> **Task to complete**:
Answer with one number: the count of lines in this material that hold the word "position".

> **Given data**:
● ● ●

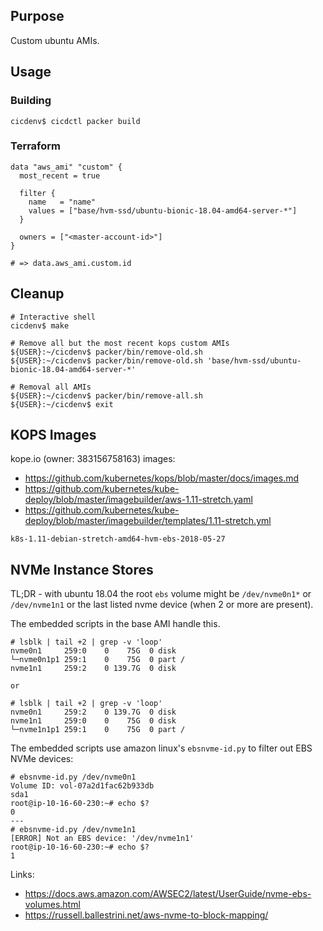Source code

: ## Purpose
Custom ubuntu AMIs.

## Usage
### Building
```
cicdenv$ cicdctl packer build
```

### Terraform
```hcl
data "aws_ami" "custom" {
  most_recent = true

  filter {
    name   = "name"
    values = ["base/hvm-ssd/ubuntu-bionic-18.04-amd64-server-*"]
  }

  owners = ["<master-account-id>"]
}

# => data.aws_ami.custom.id
```

## Cleanup
```
# Interactive shell
cicdenv$ make

# Remove all but the most recent kops custom AMIs
${USER}:~/cicdenv$ packer/bin/remove-old.sh
${USER}:~/cicdenv$ packer/bin/remove-old.sh 'base/hvm-ssd/ubuntu-bionic-18.04-amd64-server-*'

# Removal all AMIs
${USER}:~/cicdenv$ packer/bin/remove-all.sh
${USER}:~/cicdenv$ exit
```

## KOPS Images
kope.io (owner: 383156758163) images:
* https://github.com/kubernetes/kops/blob/master/docs/images.md
* https://github.com/kubernetes/kube-deploy/blob/master/imagebuilder/aws-1.11-stretch.yaml
* https://github.com/kubernetes/kube-deploy/blob/master/imagebuilder/templates/1.11-stretch.yml

```
k8s-1.11-debian-stretch-amd64-hvm-ebs-2018-05-27
```

## NVMe Instance Stores
TL;DR - with ubuntu 18.04 the root `ebs` volume might be 
`/dev/nvme0n1*` or `/dev/nvme1n1` or the last listed nvme device 
(when 2 or more are present).

The embedded scripts in the base AMI handle this.

```
# lsblk | tail +2 | grep -v 'loop'
nvme0n1     259:0    0    75G  0 disk 
└─nvme0n1p1 259:1    0    75G  0 part /
nvme1n1     259:2    0 139.7G  0 disk

or 

# lsblk | tail +2 | grep -v 'loop'
nvme0n1     259:2    0 139.7G  0 disk
nvme1n1     259:0    0    75G  0 disk 
└─nvme1n1p1 259:1    0    75G  0 part /
```

The embedded scripts use amazon linux's `ebsnvme-id.py` to filter out EBS NVMe devices:
```
# ebsnvme-id.py /dev/nvme0n1
Volume ID: vol-07a2d1fac62b933db
sda1                            
root@ip-10-16-60-230:~# echo $?
0
---
# ebsnvme-id.py /dev/nvme1n1
[ERROR] Not an EBS device: '/dev/nvme1n1'
root@ip-10-16-60-230:~# echo $?
1
```

Links:
* https://docs.aws.amazon.com/AWSEC2/latest/UserGuide/nvme-ebs-volumes.html
* https://russell.ballestrini.net/aws-nvme-to-block-mapping/
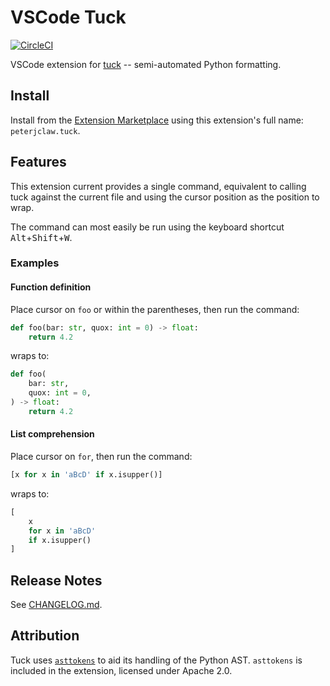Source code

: # VSCode Tuck

[![CircleCI](https://circleci.com/gh/PeterJCLaw/vscode-tuck.svg?style=svg)](https://circleci.com/gh/PeterJCLaw/vscode-tuck)

VSCode extension for [tuck][] -- semi-automated Python formatting.

[tuck]: https://github.com/PeterJCLaw/tuck

## Install

Install from the [Extension Marketplace][marketplace] using this extension's
full name: `peterjclaw.tuck`.

[marketplace]: https://marketplace.visualstudio.com/items?itemName=peterjclaw.tuck

## Features

This extension current provides a single command, equivalent to calling tuck
against the current file and using the cursor position as the position to wrap.

The command can most easily be run using the keyboard shortcut
<kbd>Alt</kbd>+<kbd>Shift</kbd>+<kbd>W</kbd>.

### Examples

#### Function definition

Place cursor on `foo` or within the parentheses, then run the command:

``` python
def foo(bar: str, quox: int = 0) -> float:
    return 4.2
```

wraps to:

``` python
def foo(
    bar: str,
    quox: int = 0,
) -> float:
    return 4.2
```

#### List comprehension

Place cursor on `for`, then run the command:

``` python
[x for x in 'aBcD' if x.isupper()]
```

wraps to:

``` python
[
    x
    for x in 'aBcD'
    if x.isupper()
]
```

## Release Notes

See [CHANGELOG.md](./CHANGELOG.md).

## Attribution

Tuck uses [`asttokens`][asttokens] to aid its handling of the Python AST.
`asttokens` is included in the extension, licensed under Apache 2.0.

[asttokens]: https://pypi.org/project/asttokens/
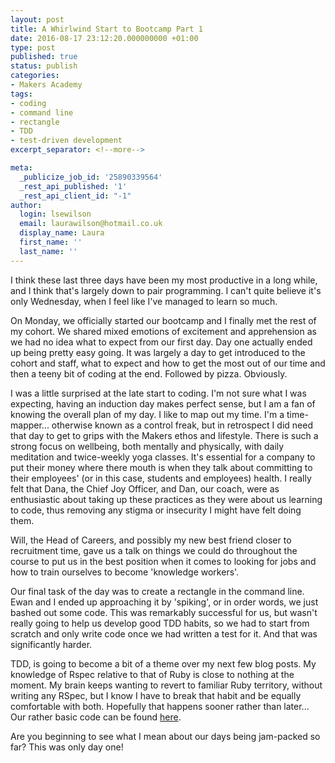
 ```yaml
---
layout: post
title: A Whirlwind Start to Bootcamp Part 1
date: 2016-08-17 23:12:20.000000000 +01:00
type: post
published: true
status: publish
categories:
- Makers Academy
tags:
- coding
- command line
- rectangle
- TDD
- test-driven development
excerpt_separator: <!--more-->

meta:
  _publicize_job_id: '25890339564'
  _rest_api_published: '1'
  _rest_api_client_id: "-1"
author:
  login: lsewilson
  email: laurawilson@hotmail.co.uk
  display_name: Laura
  first_name: ''
  last_name: ''
---
```

<p>I think these&nbsp;last three days have been my most productive in a long while, and I think that's largely down to pair programming. I can't quite believe it's only Wednesday, when&nbsp;I feel like I've managed to learn so much.</p>
<p>On Monday, we officially started our bootcamp and I finally met the rest of my cohort. We shared mixed emotions&nbsp;of excitement and apprehension as we had no idea what to expect from our first day. Day one actually ended up being pretty easy going. It was largely a day to get introduced to the cohort and staff, what to expect and how to get the most out of our time and then a teeny bit of coding at the end. Followed by pizza.&nbsp;Obviously.</p>
<p><!--more--></p>
<p>I was a little surprised at&nbsp;the late start to coding. I'm not sure what I was expecting, having an induction day makes perfect sense, but I am a fan of knowing the overall plan of my day. I like to map out my time. I'm a time-mapper... otherwise known as a control freak, but in retrospect I did need that day to get to grips&nbsp;with the Makers ethos and lifestyle. There is such a strong focus on wellbeing, both mentally and physically, with daily meditation and twice-weekly yoga classes. It's essential for a company to put their money where there mouth is when they talk about committing to their employees' (or in this case, students and employees) health. I really felt that Dana, the Chief Joy Officer, and Dan, our coach, were as enthusiastic about taking up these practices as they were about us learning to code, thus removing any stigma or insecurity&nbsp;I might have felt doing them.</p>
<p>Will, the Head of Careers, and possibly my new best friend closer to recruitment time, gave us a talk on things we could do throughout the course to put us in the best position when it comes to looking for jobs and how to train ourselves to become 'knowledge workers'.</p>
<p>Our final task of the day was to create a rectangle in the command line. Ewan and I ended up approaching it by 'spiking', or in order words, we just bashed out some code. This was remarkably successful for us, but wasn't really going to help us develop good TDD habits, so we had to start from scratch and only write code once we had written a test for it. And that was significantly harder.</p>
<p>TDD, is going to become a bit of a theme over my next few blog posts. My knowledge of Rspec relative to that of Ruby&nbsp;is close to nothing at the moment. My brain keeps wanting to revert to familiar Ruby territory, without writing any RSpec, but I know I have to break that habit and be equally comfortable with both. Hopefully that happens sooner rather than later... Our rather basic code can be found&nbsp;<a href="https://github.com/lsewilson/rectangle" target="_blank">here</a>.</p>
<p>Are you beginning to see what I mean about our days being jam-packed so far? This was only day one!</p>
<p>&nbsp;</p>
<p>&nbsp;</p>
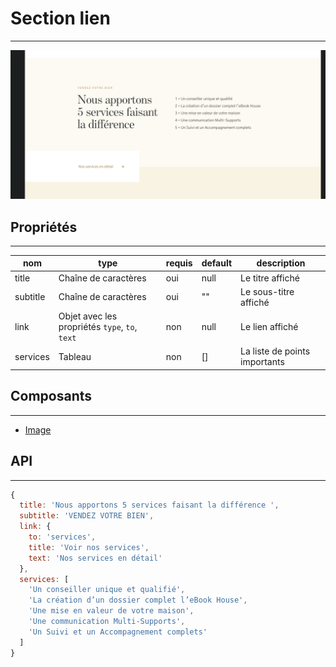# Section lien

---

![Image](./link.png)

## Propriétés

---

|nom|type|requis|default|description| 
|---|---|---|---|---|
title|Chaîne de caractères|oui|null|Le titre affiché
subtitle|Chaîne de caractères|oui|""|Le sous-titre affiché
link|Objet avec les propriétés `type`, `to`, `text` |non|null|Le lien affiché
services|Tableau|non|[]|La liste de points importants


## Composants

---

- [Image](/composants/image)


## API

---

```js
{
  title: 'Nous apportons 5 services faisant la différence ',
  subtitle: 'VENDEZ VOTRE BIEN',
  link: {
    to: 'services',
    title: 'Voir nos services',
    text: 'Nos services en détail'
  },
  services: [
    'Un conseiller unique et qualifié',
    'La création d’un dossier complet l’eBook House',
    'Une mise en valeur de votre maison',
    'Une communication Multi-Supports',
    'Un Suivi et un Accompagnement complets'
  ]
}
```
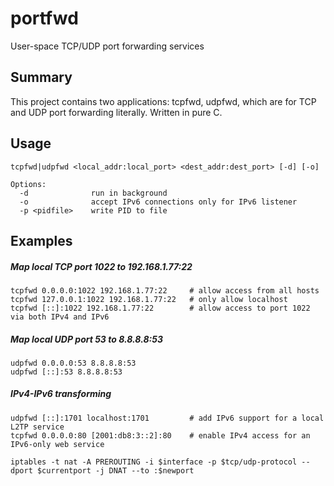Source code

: portfwd
=======

User-space TCP/UDP port forwarding services

## Summary
 This project contains two applications: tcpfwd, udpfwd, which are for TCP and UDP port forwarding literally.
 Written in pure C.
 
## Usage ##

    tcpfwd|udpfwd <local_addr:local_port> <dest_addr:dest_port> [-d] [-o]
     
    Options:
      -d              run in background
      -o              accept IPv6 connections only for IPv6 listener
      -p <pidfile>    write PID to file

## Examples

##### Map local TCP port 1022 to 192.168.1.77:22

    tcpfwd 0.0.0.0:1022 192.168.1.77:22     # allow access from all hosts
    tcpfwd 127.0.0.1:1022 192.168.1.77:22   # only allow localhost
    tcpfwd [::]:1022 192.168.1.77:22        # allow access to port 1022 via both IPv4 and IPv6

##### Map local UDP port 53 to 8.8.8.8:53

    udpfwd 0.0.0.0:53 8.8.8.8:53
    udpfwd [::]:53 8.8.8.8:53

##### IPv4-IPv6 transforming

    udpfwd [::]:1701 localhost:1701         # add IPv6 support for a local L2TP service
    tcpfwd 0.0.0.0:80 [2001:db8:3::2]:80    # enable IPv4 access for an IPv6-only web service
```
iptables -t nat -A PREROUTING -i $interface -p $tcp/udp-protocol --dport $currentport -j DNAT --to :$newport
```
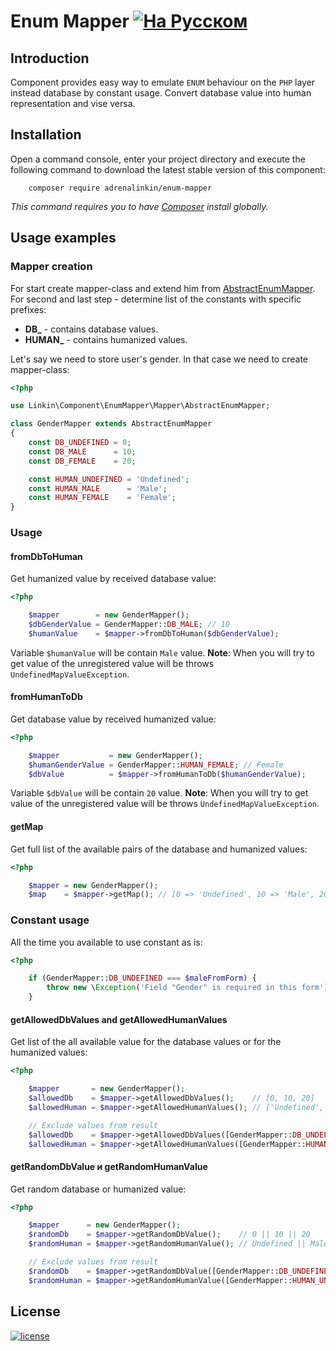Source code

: Enum Mapper [![На Русском](https://img.shields.io/badge/Перейти_на-Русский-green.svg?style=flat-square)](./README.RU.md)
===========

Introduction
------------

Component provides easy way to emulate `ENUM` behaviour on the `PHP` layer instead database by constant usage.
Convert database value into human representation and vise versa.

Installation
------------

Open a command console, enter your project directory and execute the following command to download the latest stable
version of this component:
```text
    composer require adrenalinkin/enum-mapper
```
*This command requires you to have [Composer](https://getcomposer.org) install globally.*

Usage examples
--------------

### Mapper creation

For start create mapper-class and extend him from [AbstractEnumMapper](./Mapper/AbstractEnumMapper.php).
For second and last step - determine list of the constants with specific prefixes:
 * **DB_** - contains database values.
 * **HUMAN_** - contains humanized values.

Let's say we need to store user's gender. In that case we need to create mapper-class:

```php
<?php

use Linkin\Component\EnumMapper\Mapper\AbstractEnumMapper;

class GenderMapper extends AbstractEnumMapper
{
    const DB_UNDEFINED = 0;
    const DB_MALE      = 10;
    const DB_FEMALE    = 20;

    const HUMAN_UNDEFINED = 'Undefined';
    const HUMAN_MALE      = 'Male';
    const HUMAN_FEMALE    = 'Female';
}
```

### Usage

#### fromDbToHuman

Get humanized value by received database value:

```php
<?php

    $mapper        = new GenderMapper();
    $dbGenderValue = GenderMapper::DB_MALE; // 10
    $humanValue    = $mapper->fromDbToHuman($dbGenderValue);
```

Variable `$humanValue` will be contain `Male` value.
**Note**: When you will try to get value of the unregistered value will be throws `UndefinedMapValueException`.

#### fromHumanToDb

Get database value by received humanized value:

```php
<?php

    $mapper           = new GenderMapper();
    $humanGenderValue = GenderMapper::HUMAN_FEMALE; // Female
    $dbValue          = $mapper->fromHumanToDb($humanGenderValue);
```

Variable `$dbValue` will be contain `20` value.
**Note**: When you will try to get value of the unregistered value will be throws `UndefinedMapValueException`.

#### getMap

Get full list of the available pairs of the database and humanized values:

```php
<?php

    $mapper = new GenderMapper();
    $map    = $mapper->getMap(); // [0 => 'Undefined', 10 => 'Male', 20 => 'Female']
```

### Constant usage

All the time you available to use constant as is:

```php
<?php

    if (GenderMapper::DB_UNDEFINED === $maleFromForm) {
        throw new \Exception('Field "Gender" is required in this form');
    }
```

#### getAllowedDbValues and getAllowedHumanValues

Get list of the all available value for the database values or for the humanized values:

```php
<?php

    $mapper       = new GenderMapper();
    $allowedDb    = $mapper->getAllowedDbValues();    // [0, 10, 20]
    $allowedHuman = $mapper->getAllowedHumanValues(); // ['Undefined', 'Male', 'Female']

    // Exclude values from result
    $allowedDb    = $mapper->getAllowedDbValues([GenderMapper::DB_UNDEFINED]);       // [10, 20]
    $allowedHuman = $mapper->getAllowedHumanValues([GenderMapper::HUMAN_UNDEFINED]); // ['Male', 'Female']
```

#### getRandomDbValue и getRandomHumanValue

Get random database or humanized value:

```php
<?php

    $mapper      = new GenderMapper();
    $randomDb    = $mapper->getRandomDbValue();    // 0 || 10 || 20
    $randomHuman = $mapper->getRandomHumanValue(); // Undefined || Male || Female

    // Exclude values from result
    $randomDb    = $mapper->getRandomDbValue([GenderMapper::DB_UNDEFINED]);       // 10 || 20
    $randomHuman = $mapper->getRandomHumanValue([GenderMapper::HUMAN_UNDEFINED]); // Male || Female
```

License
-------

[![license](https://img.shields.io/badge/License-MIT-green.svg?style=flat-square)](./LICENSE)
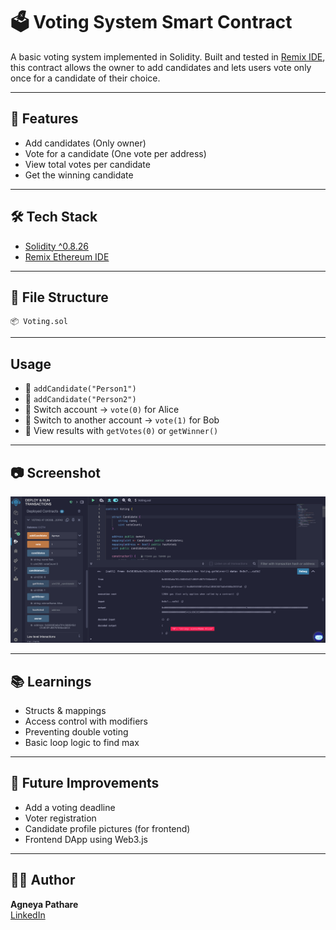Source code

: # 🗳️ Voting System Smart Contract

A basic voting system implemented in Solidity. Built and tested in [Remix IDE](https://remix.ethereum.org), this contract allows the owner to add candidates and lets users vote only once for a candidate of their choice.

---

## 🚀 Features

- Add candidates (Only owner)
- Vote for a candidate (One vote per address)
- View total votes per candidate
- Get the winning candidate

---

## 🛠️ Tech Stack

- [Solidity ^0.8.26](https://soliditylang.org/)
- [Remix Ethereum IDE](https://remix.ethereum.org)

---

## 📁 File Structure

```
📦 Voting.sol
```
---

## Usage

- 🔹 `addCandidate("Person1")`
- 🔹 `addCandidate("Person2")`
- 🔹 Switch account → `vote(0)` for Alice
- 🔹 Switch to another account → `vote(1)` for Bob
- 🔹 View results with `getVotes(0)` or `getWinner()`

---

## 📷 Screenshot 
![Output](https://github.com/agneya-1402/Blockchain_Voting/blob/main/output.png)

---

## 📚 Learnings

- Structs & mappings
- Access control with modifiers
- Preventing double voting
- Basic loop logic to find max

---

## 📌 Future Improvements

- Add a voting deadline
- Voter registration
- Candidate profile pictures (for frontend)
- Frontend DApp using Web3.js

---

## 🧑‍🎓 Author

**Agneya Pathare**  
[LinkedIn](https://www.linkedin.com/in/agneya-pathare)
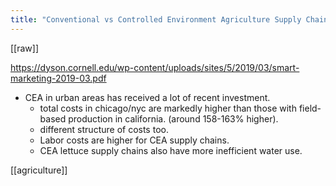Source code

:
 ```yaml
---
title: "Conventional vs Controlled Environment Agriculture Supply Chains"
---
```

[[raw]]

https://dyson.cornell.edu/wp-content/uploads/sites/5/2019/03/smart-marketing-2019-03.pdf

* CEA in urban areas has received a lot of recent investment.
	* total costs in chicago/nyc are markedly higher than those with field-based production in california. (around 158-163% higher).
	* different structure of costs too. 
	* Labor costs are higher for CEA supply chains. 
	* CEA lettuce supply chains also have more inefficient water use.

[[agriculture]]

● ● ●

> **Finished task**:
2